Leonard Eyer at the Netherlands Photo Museum
Brazil Contemporary is an overview exhibition compiled by the Netherlands Architecture Institute (NAI), Museum Boijmans van Beuningen and the Netherlands Photo Museum. These three institutions have joined forces to introduce to the general public Brazilian artists, architects, photographers and designers.

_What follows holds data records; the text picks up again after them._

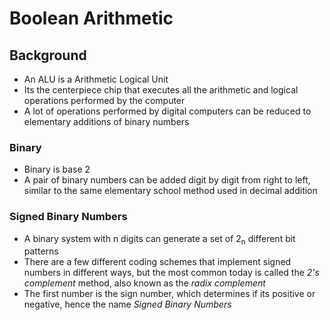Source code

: # Boolean Arithmetic

## Background 

- An ALU is a Arithmetic Logical Unit
- Its the centerpiece chip that executes all the arithmetic and logical operations performed by the computer
- A lot of operations performed by digital computers can be reduced to elementary additions of binary numbers

### Binary 
- Binary is base 2
- A pair of binary numbers can be added digit by digit from right to left, similar to the same elementary school method used in decimal addition

### Signed Binary Numbers
- A binary system with n digits can generate a set of 2<sub>n</sub> different bit patterns
- There are a few different coding schemes that implement signed numbers in different ways, but the most common today is called the _2's complement_ method, also known as the _radix complement_
- The first number is the sign number, which determines if its positive or negative, hence the name _Signed Binary Numbers_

Museum Boijmans Van Beuningen presents a survey of the contemporary art of Brazil. The work of Hélio Oiticica (1937-1980) occupies pride of place. Oiticica considered that Brazil should not just passively undergo and imitate Western influences, but that artists should transmute these influences into a uniquely Brazilian culture. According to Bregje van Woensel, curator of the exposition at Boijmans, contemporary Brazilian art is characterised by a highly-structured and controlled approach to material and design. The exhibition shows to what extent today’s artists are still under the influence of Oiticica, with works by Ernesto Neto, Rivane Neuenschwander, Cao Guimaraes and Ricardo Bassbaum.
Thanks to the work of Oscar Niemeyer, Lúcio Costa and Roberto Burle Marx, twentieth-century Brazil developed a surprisingly unique urban modernism. It “was sentenced to the future”, as phrased by Paul Meurs, who compiled the exposition on São Paulo in the NAI.
The Netherlands Photo Museum zooms in on the rapidly changing Brazilian visual culture with its mixture of high and low, elitist and populist, artistic and applied. The exhibition shows not only photography, but also other old and new media, television and internet, with an panorama on fashion and graphic design, featuring the work of — among others — Marcelo Martinez and Leonardo Eyer.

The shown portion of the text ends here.